**Saved data entries:**
======

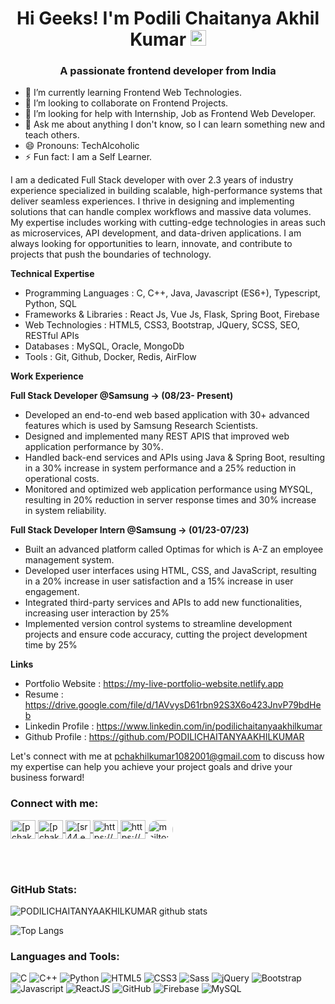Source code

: <h1 align="center">Hi Geeks! I'm Podili Chaitanya Akhil Kumar <img  src="https://media.giphy.com/media/hvRJCLFzcasrR4ia7z/giphy.gif" width="25px"></h1>
<h3 align="center">A passionate frontend developer from India</h3>

- 🌱 I’m currently learning Frontend Web Technologies.
- 👯 I’m looking to collaborate on Frontend Projects. 
- 🤔 I’m looking for help with Internship, Job as Frontend Web Developer. 
- 💬 Ask me about anything I don't know, so I can learn something new and teach others.
- 😄 Pronouns: TechAlcoholic
- ⚡ Fun fact: I am a Self Learner.


I am a dedicated Full Stack developer with over 2.3 years of industry experience specialized in building scalable, high-performance systems that deliver seamless experiences. I thrive in designing and implementing solutions that can handle complex workflows and massive data volumes. My expertise includes working with cutting-edge technologies in areas such as microservices, API development, and data-driven applications. I am always looking for opportunities to learn, innovate, and contribute to projects that push the boundaries of technology.

**Technical Expertise**

- Programming Languages : C, C++, Java, Javascript (ES6+), Typescript, Python,  SQL
- Frameworks & Libraries : React Js,  Vue Js,  Flask, Spring Boot, Firebase
- Web Technologies : HTML5, CSS3, Bootstrap, JQuery, SCSS, SEO, RESTful APIs
- Databases : MySQL, Oracle, MongoDb
- Tools : Git, Github, Docker, Redis, AirFlow

**Work Experience**

**Full Stack Developer @Samsung -> (08/23- Present)**

- Developed an end-to-end web based application with 30+ advanced features which is used by 
  Samsung Research Scientists.
- Designed and implemented many REST APIS that improved web application performance by 30%.
- Handled back-end services and APIs using Java & Spring Boot, resulting in a 30% increase in system 
  performance and a 25% reduction in operational costs.
- Monitored and optimized web application performance using MYSQL, resulting in 20% reduction in server response times and 30% increase in system reliability.

**Full Stack Developer Intern @Samsung -> (01/23-07/23)**

- Built an advanced platform called Optimas for which is A-Z an employee management system.
- Developed user interfaces using HTML, CSS, and JavaScript, resulting in a 20% increase in user 
  satisfaction and a 15% increase in user engagement.
- Integrated third-party services and APIs to add new functionalities, increasing user interaction by 25%
- Implemented version control systems to streamline development projects and ensure code accuracy, 
  cutting the project development time by 25%

**Links**
- Portfolio Website : https://my-live-portfolio-website.netlify.app
- Resume : https://drive.google.com/file/d/1AVvysD61rbn92S3X6o423JnvP79bdHeb
- Linkedin Profile : https://www.linkedin.com/in/podilichaitanyaakhilkumar
- Github Profile : https://github.com/PODILICHAITANYAAKHILKUMAR

Let's connect with me at pchakhilkumar1082001@gmail.com to discuss how my expertise can help you achieve your project goals and drive your business forward!

<h3 align="left">Connect with me:</h3>
<p align="left">
    <a href="https://twitter.com/pchakhilkumar" target="blank"><img         align="center" src="https://raw.githubusercontent.com/rahuldkjain/github-profile-readme-generator/master/src/images/icons/Social/twitter.svg" alt="[pchakhilkumar](https://twitter.com/pchakhilkumar)" height="30" width="40" />
    </a>
    <a href="https://www.linkedin.com/in/podilichaitanyaakhilkumar" target="blank"><img align="center" src="https://raw.githubusercontent.com/rahuldkjain/github-profile-readme-generator/master/src/images/icons/Social/linked-in-alt.svg" alt="[pchakhilkumar](https://www.linkedin.com/in/podilichaitanyaakhilkumar)" height="30" width="40" />
    </a>
    <a href="https://www.instagram.com/akhilkumarpch" target="blank"><img align="center" src="https://raw.githubusercontent.com/rahuldkjain/github-profile-readme-generator/master/src/images/icons/Social/instagram.svg" alt="[sr44.exe](https://www.instagram.com/akhilkumarpch)" height="30" width="40" />
    </a>
    <a href="https://www.facebook.com/profile.php?id=100005247885101" target="blank"><img align="center" src="https://raw.githubusercontent.com/rahuldkjain/github-profile-readme-generator/master/src/images/icons/Social/facebook.svg" alt="https://www.facebook.com/profile.php?id=100005247885101" height="30" width="40" />
    <a href="https://codepen.io/podilichaitanyaakhilkumar" target="blank"><img align="center" src="https://github.com/rahuldkjain/github-profile-readme-generator/blob/master/src/images/icons/Social/codepen.svg" alt="https://codepen.io/podilichaitanyaakhilkumar" height="30" width="40" />
    </a>
    <a href="mailto:pchakhilkumar1082001@gmail.com" target="blank"><img style='border-radius:15px' align="center" src="https://img.icons8.com/color/48/undefined/gmail-new.png" alt="mailto:pchakhilkumar1082001@gmail.com" height="30" width="40" />
    </a>
    
</p>
<br>
<br>


### GitHub Stats:

![PODILICHAITANYAAKHILKUMAR github stats](https://github-readme-stats.vercel.app/api?username=PODILICHAITANYAAKHILKUMAR&show_icons=true&theme=great-gatsby)
<br>

![Top Langs](https://github-readme-stats.vercel.app/api/top-langs/?username=PODILICHAITANYAAKHILKUMAR&theme=great-gatsby&layout=compact)


### Languages and Tools:
![C](https://img.shields.io/badge/c-%2300599C.svg?style=flat&logo=c&logoColor=white)
![C++](https://img.shields.io/badge/c++-%2300599C.svg?style=flat&logo=c%2B%2B&logoColor=white)
![Python](https://img.shields.io/badge/python-3670A0?style=flat&logo=python&logoColor=ffdd54)
![HTML5](https://img.shields.io/badge/-HTML5-E34F26?style=flat&logo=html5&logoColor=white)
![CSS3](https://img.shields.io/badge/-CSS3-1572B6?style=flat&logo=css3)
![Sass](https://img.shields.io/badge/-Sass-CC6699?style=flat&logo=sass&logoColor=white)
![jQuery](https://img.shields.io/badge/jquery-%230769AD.svg?style=flat&logo=jquery&logoColor=white)
![Bootstrap](https://img.shields.io/badge/bootstrap-%23563D7C.svg?style=flat&logo=bootstrap&logoColor=white)
![Javascript](https://img.shields.io/badge/-JavaScript-EDD222?style=flat&logo=javascript&logoColor=white)
![ReactJS](https://img.shields.io/badge/-ReactJS-51CBF2?style=flat&logo=react&logoColor=white)
![GitHub](https://img.shields.io/badge/-Github-181717?style=flat&logo=github&logoColor=white)
![Firebase](https://img.shields.io/badge/firebase-%23039BE5.svg?style=flat&logo=firebase)
![MySQL](https://img.shields.io/badge/mysql-%2300f.svg?style=flat&logo=mysql&logoColor=white)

======

**Work to be completed:** Give back exactly the lines above, from the line containing "developer from India</h3>" through the line containing "I am a dedicated", with both end lines and nothing more.

**Result:**
<h3 align="center">A passionate frontend developer from India</h3>

- 🌱 I’m currently learning Frontend Web Technologies.
- 👯 I’m looking to collaborate on Frontend Projects. 
- 🤔 I’m looking for help with Internship, Job as Frontend Web Developer. 
- 💬 Ask me about anything I don't know, so I can learn something new and teach others.
- 😄 Pronouns: TechAlcoholic
- ⚡ Fun fact: I am a Self Learner.


I am a dedicated Full Stack developer with over 2.3 years of industry experience specialized in building scalable, high-performance systems that deliver seamless experiences. I thrive in designing and implementing solutions that can handle complex workflows and massive data volumes. My expertise includes working with cutting-edge technologies in areas such as microservices, API development, and data-driven applications. I am always looking for opportunities to learn, innovate, and contribute to projects that push the boundaries of technology.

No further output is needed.